Hi Gyan,
Agree with Jakob. There is no reason for the BGP Identifier to be a unique IPv4 
address. Consider an IPv6 only AS. However, there is nothing precluding you 
from using an IPv4 address if you are uncomfortable.

Thanks,
Acee

From: BESS <bess-boun...@ietf.org> on behalf of "Jakob Heitz (jheitz)" 
<jheitz=40cisco....@dmarc.ietf.org>
Date: Thursday, February 4, 2021 at 12:52 AM
To: Gyan Mishra <hayabusa...@gmail.com>
Cc: TULASI RAM REDDY <tulasiramire...@gmail.com>, Muthu Arul Mozhi Perumal 
<muthu.a...@gmail.com>, "bess@ietf.org" <bess@ietf.org>, IDR List 
<i...@ietf.org>
Subject: Re: [bess] [Idr] Type 1 RD for Pure IPv6 network -- EVPN

RFC 6286 already updates RFC 4271.
Basically, RID is not unique. (ASN,RID) is unique. The only limitation on RID 
is that RID != 0.

Regards,
Jakob.

From: Gyan Mishra <hayabusa...@gmail.com>
Sent: Wednesday, February 3, 2021 9:42 PM
To: Jakob Heitz (jheitz) <jhe...@cisco.com>
Cc: Muthu Arul Mozhi Perumal <muthu.a...@gmail.com>; TULASI RAM REDDY 
<tulasiramire...@gmail.com>; bess@ietf.org; i...@ietf.org
Subject: Re: [Idr] [bess] Type 1 RD for Pure IPv6 network -- EVPN



On Wed, Feb 3, 2021 at 11:22 PM Jakob Heitz (jheitz) 
<jhe...@cisco.com<mailto:jhe...@cisco.com>> wrote:
<snip RFC4271>
   Syntactic correctness means that the BGP Identifier field represents
   a valid unicast IP host address.
</snip>

     Gyan> I do see that verbiage in section 6.2



   If the BGP Identifier field of the OPEN message is syntactically

   incorrect, then the Error Subcode MUST be set to Bad BGP Identifier.

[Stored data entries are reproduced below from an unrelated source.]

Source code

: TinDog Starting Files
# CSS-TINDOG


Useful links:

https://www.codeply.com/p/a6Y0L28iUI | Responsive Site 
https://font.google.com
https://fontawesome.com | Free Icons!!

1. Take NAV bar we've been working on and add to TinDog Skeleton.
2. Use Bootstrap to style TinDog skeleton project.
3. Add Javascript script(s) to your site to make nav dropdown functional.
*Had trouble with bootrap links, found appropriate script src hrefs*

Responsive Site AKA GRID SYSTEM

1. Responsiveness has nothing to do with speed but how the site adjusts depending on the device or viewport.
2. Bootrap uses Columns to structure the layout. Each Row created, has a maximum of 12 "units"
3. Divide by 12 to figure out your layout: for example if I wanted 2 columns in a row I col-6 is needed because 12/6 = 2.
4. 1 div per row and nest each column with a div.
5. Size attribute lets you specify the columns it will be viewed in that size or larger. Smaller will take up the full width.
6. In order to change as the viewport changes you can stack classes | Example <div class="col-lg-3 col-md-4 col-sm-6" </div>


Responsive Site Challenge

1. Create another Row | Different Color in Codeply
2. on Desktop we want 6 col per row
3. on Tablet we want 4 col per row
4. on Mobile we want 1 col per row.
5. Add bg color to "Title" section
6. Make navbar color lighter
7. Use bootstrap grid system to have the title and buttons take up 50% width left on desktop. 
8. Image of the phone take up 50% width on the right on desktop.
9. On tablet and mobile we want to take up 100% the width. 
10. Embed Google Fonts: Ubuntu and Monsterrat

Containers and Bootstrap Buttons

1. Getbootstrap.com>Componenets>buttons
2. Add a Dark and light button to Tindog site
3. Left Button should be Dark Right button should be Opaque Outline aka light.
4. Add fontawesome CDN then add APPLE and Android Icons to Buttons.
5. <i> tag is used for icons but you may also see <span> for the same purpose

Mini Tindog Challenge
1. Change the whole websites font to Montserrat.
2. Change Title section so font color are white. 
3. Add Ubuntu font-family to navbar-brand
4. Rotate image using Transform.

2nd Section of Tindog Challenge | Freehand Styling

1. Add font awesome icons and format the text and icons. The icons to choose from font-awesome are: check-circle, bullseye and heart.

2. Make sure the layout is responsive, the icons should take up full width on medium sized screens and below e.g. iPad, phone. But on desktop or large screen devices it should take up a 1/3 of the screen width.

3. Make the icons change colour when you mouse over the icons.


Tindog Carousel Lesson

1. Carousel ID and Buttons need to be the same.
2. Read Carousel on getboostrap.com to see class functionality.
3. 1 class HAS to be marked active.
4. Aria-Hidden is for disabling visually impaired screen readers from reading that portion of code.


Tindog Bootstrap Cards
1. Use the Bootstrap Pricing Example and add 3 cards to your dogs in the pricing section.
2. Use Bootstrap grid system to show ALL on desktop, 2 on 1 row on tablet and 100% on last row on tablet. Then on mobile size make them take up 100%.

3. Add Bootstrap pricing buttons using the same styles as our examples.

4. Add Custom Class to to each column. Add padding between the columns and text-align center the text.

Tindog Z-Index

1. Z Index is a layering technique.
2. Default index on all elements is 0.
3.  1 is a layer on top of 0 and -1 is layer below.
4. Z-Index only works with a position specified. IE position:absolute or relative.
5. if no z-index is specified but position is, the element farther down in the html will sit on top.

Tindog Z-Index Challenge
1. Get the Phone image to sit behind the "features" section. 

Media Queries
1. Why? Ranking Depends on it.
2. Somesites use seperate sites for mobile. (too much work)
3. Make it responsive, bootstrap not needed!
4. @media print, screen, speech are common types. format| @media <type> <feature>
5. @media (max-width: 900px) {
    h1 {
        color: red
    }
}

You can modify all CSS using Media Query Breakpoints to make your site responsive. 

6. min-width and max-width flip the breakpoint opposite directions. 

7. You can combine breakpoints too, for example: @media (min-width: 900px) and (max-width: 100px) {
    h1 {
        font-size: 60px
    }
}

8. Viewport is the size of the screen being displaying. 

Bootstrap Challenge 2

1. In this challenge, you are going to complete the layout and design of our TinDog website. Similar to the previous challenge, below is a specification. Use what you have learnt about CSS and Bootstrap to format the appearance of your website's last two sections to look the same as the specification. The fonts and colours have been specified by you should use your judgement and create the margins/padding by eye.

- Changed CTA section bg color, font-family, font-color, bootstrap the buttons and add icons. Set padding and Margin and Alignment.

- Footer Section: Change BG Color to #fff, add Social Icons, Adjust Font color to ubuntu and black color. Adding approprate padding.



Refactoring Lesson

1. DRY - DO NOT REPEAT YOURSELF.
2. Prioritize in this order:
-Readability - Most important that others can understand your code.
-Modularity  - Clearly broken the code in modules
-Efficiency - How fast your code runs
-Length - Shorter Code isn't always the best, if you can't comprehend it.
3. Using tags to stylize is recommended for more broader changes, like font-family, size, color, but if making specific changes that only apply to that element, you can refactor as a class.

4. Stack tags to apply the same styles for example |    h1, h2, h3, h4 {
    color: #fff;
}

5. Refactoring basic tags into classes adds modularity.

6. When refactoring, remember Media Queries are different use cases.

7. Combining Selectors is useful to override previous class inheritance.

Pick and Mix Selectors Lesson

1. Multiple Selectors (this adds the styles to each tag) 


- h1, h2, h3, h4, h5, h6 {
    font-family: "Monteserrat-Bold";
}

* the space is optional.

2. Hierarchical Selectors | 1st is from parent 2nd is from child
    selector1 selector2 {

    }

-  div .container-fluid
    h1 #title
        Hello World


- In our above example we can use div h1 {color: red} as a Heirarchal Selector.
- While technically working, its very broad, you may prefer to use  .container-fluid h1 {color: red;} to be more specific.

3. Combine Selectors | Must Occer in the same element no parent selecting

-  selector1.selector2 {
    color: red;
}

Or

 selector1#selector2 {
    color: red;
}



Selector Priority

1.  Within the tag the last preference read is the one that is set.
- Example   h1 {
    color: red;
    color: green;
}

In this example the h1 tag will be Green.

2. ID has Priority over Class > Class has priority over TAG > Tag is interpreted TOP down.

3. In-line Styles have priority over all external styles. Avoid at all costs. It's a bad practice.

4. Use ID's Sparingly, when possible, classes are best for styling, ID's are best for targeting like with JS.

   Syntactic correctness means that the BGP Identifier field represents

   a valid unicast IP host address.



BGP with IGP call back NH tracker checks the NH but how does BGP code validate 
the RIB that the router-id is a connected loopback but

and also advertised by IGP.  I have not tried it but if you set a bogus 
router-id would all the BGP peers go down.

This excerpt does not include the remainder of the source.